DATA FOR PROCESSING —
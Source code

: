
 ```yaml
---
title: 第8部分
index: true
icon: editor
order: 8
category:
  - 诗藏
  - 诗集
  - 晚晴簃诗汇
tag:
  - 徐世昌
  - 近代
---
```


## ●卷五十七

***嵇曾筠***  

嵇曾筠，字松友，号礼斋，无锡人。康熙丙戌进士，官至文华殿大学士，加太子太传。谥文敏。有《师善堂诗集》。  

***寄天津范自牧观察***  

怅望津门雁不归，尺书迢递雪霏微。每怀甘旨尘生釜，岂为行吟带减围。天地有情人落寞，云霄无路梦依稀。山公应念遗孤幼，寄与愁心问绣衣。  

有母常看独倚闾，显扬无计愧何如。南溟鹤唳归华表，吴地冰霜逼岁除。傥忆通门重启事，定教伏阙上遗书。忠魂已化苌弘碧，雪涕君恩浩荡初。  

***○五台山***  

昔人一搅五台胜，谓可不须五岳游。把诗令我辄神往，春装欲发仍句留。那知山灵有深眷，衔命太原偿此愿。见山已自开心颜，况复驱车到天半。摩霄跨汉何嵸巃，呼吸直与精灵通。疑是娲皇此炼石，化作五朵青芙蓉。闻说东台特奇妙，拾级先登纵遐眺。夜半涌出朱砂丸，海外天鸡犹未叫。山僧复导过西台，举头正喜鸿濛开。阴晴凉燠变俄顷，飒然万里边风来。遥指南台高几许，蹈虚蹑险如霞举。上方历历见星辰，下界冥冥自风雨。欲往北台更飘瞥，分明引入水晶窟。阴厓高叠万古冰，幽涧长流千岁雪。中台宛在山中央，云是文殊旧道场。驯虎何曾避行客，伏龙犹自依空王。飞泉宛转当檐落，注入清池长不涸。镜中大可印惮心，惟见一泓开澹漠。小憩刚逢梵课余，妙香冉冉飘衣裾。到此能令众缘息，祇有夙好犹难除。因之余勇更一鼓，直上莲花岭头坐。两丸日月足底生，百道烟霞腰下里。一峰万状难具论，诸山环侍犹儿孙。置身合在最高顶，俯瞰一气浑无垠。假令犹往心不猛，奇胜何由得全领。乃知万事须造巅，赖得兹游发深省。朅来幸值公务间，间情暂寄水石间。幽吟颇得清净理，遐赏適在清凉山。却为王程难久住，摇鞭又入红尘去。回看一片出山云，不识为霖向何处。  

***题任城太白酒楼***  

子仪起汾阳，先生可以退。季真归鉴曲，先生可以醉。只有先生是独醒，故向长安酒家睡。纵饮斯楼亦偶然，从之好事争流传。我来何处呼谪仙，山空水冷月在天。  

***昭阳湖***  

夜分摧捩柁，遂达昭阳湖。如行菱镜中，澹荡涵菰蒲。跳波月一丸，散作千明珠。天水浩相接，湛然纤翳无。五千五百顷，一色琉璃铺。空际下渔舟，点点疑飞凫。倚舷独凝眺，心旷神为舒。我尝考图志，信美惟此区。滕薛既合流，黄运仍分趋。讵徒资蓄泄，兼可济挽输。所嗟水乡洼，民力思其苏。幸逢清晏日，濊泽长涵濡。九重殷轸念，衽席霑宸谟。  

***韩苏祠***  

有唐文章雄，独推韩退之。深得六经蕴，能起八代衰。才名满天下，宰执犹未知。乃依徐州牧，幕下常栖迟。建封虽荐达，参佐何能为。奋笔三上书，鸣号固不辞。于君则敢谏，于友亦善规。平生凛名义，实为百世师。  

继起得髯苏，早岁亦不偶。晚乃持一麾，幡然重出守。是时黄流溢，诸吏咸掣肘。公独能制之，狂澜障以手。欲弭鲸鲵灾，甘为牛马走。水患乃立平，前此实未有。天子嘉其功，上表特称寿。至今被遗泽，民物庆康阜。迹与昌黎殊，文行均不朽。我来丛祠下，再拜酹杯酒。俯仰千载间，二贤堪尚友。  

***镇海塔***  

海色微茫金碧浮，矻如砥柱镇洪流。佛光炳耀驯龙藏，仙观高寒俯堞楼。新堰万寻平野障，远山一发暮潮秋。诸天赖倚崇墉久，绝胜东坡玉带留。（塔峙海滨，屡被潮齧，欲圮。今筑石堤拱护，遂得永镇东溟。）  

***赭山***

EXERCISE GOAL —
Retype all of the data exactly, so that nothing differs from what is given.

OUTPUT —
Source code

:
 ```yaml
---
title: 第8部分
index: true
icon: editor
order: 8
category:
  - 诗藏
  - 诗集
  - 晚晴簃诗汇
tag:
  - 徐世昌
  - 近代
---
```


## ●卷五十七

***嵇曾筠***  

嵇曾筠，字松友，号礼斋，无锡人。康熙丙戌进士，官至文华殿大学士，加太子太传。谥文敏。有《师善堂诗集》。  

***寄天津范自牧观察***  

怅望津门雁不归，尺书迢递雪霏微。每怀甘旨尘生釜，岂为行吟带减围。天地有情人落寞，云霄无路梦依稀。山公应念遗孤幼，寄与愁心问绣衣。  

有母常看独倚闾，显扬无计愧何如。南溟鹤唳归华表，吴地冰霜逼岁除。傥忆通门重启事，定教伏阙上遗书。忠魂已化苌弘碧，雪涕君恩浩荡初。  

***○五台山***  

昔人一搅五台胜，谓可不须五岳游。把诗令我辄神往，春装欲发仍句留。那知山灵有深眷，衔命太原偿此愿。见山已自开心颜，况复驱车到天半。摩霄跨汉何嵸巃，呼吸直与精灵通。疑是娲皇此炼石，化作五朵青芙蓉。闻说东台特奇妙，拾级先登纵遐眺。夜半涌出朱砂丸，海外天鸡犹未叫。山僧复导过西台，举头正喜鸿濛开。阴晴凉燠变俄顷，飒然万里边风来。遥指南台高几许，蹈虚蹑险如霞举。上方历历见星辰，下界冥冥自风雨。欲往北台更飘瞥，分明引入水晶窟。阴厓高叠万古冰，幽涧长流千岁雪。中台宛在山中央，云是文殊旧道场。驯虎何曾避行客，伏龙犹自依空王。飞泉宛转当檐落，注入清池长不涸。镜中大可印惮心，惟见一泓开澹漠。小憩刚逢梵课余，妙香冉冉飘衣裾。到此能令众缘息，祇有夙好犹难除。因之余勇更一鼓，直上莲花岭头坐。两丸日月足底生，百道烟霞腰下里。一峰万状难具论，诸山环侍犹儿孙。置身合在最高顶，俯瞰一气浑无垠。假令犹往心不猛，奇胜何由得全领。乃知万事须造巅，赖得兹游发深省。朅来幸值公务间，间情暂寄水石间。幽吟颇得清净理，遐赏適在清凉山。却为王程难久住，摇鞭又入红尘去。回看一片出山云，不识为霖向何处。  

***题任城太白酒楼***  

子仪起汾阳，先生可以退。季真归鉴曲，先生可以醉。只有先生是独醒，故向长安酒家睡。纵饮斯楼亦偶然，从之好事争流传。我来何处呼谪仙，山空水冷月在天。  

***昭阳湖***  

夜分摧捩柁，遂达昭阳湖。如行菱镜中，澹荡涵菰蒲。跳波月一丸，散作千明珠。天水浩相接，湛然纤翳无。五千五百顷，一色琉璃铺。空际下渔舟，点点疑飞凫。倚舷独凝眺，心旷神为舒。我尝考图志，信美惟此区。滕薛既合流，黄运仍分趋。讵徒资蓄泄，兼可济挽输。所嗟水乡洼，民力思其苏。幸逢清晏日，濊泽长涵濡。九重殷轸念，衽席霑宸谟。  

***韩苏祠***  

有唐文章雄，独推韩退之。深得六经蕴，能起八代衰。才名满天下，宰执犹未知。乃依徐州牧，幕下常栖迟。建封虽荐达，参佐何能为。奋笔三上书，鸣号固不辞。于君则敢谏，于友亦善规。平生凛名义，实为百世师。  

继起得髯苏，早岁亦不偶。晚乃持一麾，幡然重出守。是时黄流溢，诸吏咸掣肘。公独能制之，狂澜障以手。欲弭鲸鲵灾，甘为牛马走。水患乃立平，前此实未有。天子嘉其功，上表特称寿。至今被遗泽，民物庆康阜。迹与昌黎殊，文行均不朽。我来丛祠下，再拜酹杯酒。俯仰千载间，二贤堪尚友。  

***镇海塔***  

海色微茫金碧浮，矻如砥柱镇洪流。佛光炳耀驯龙藏，仙观高寒俯堞楼。新堰万寻平野障，远山一发暮潮秋。诸天赖倚崇墉久，绝胜东坡玉带留。（塔峙海滨，屡被潮齧，欲圮。今筑石堤拱护，遂得永镇东溟。）  

***赭山***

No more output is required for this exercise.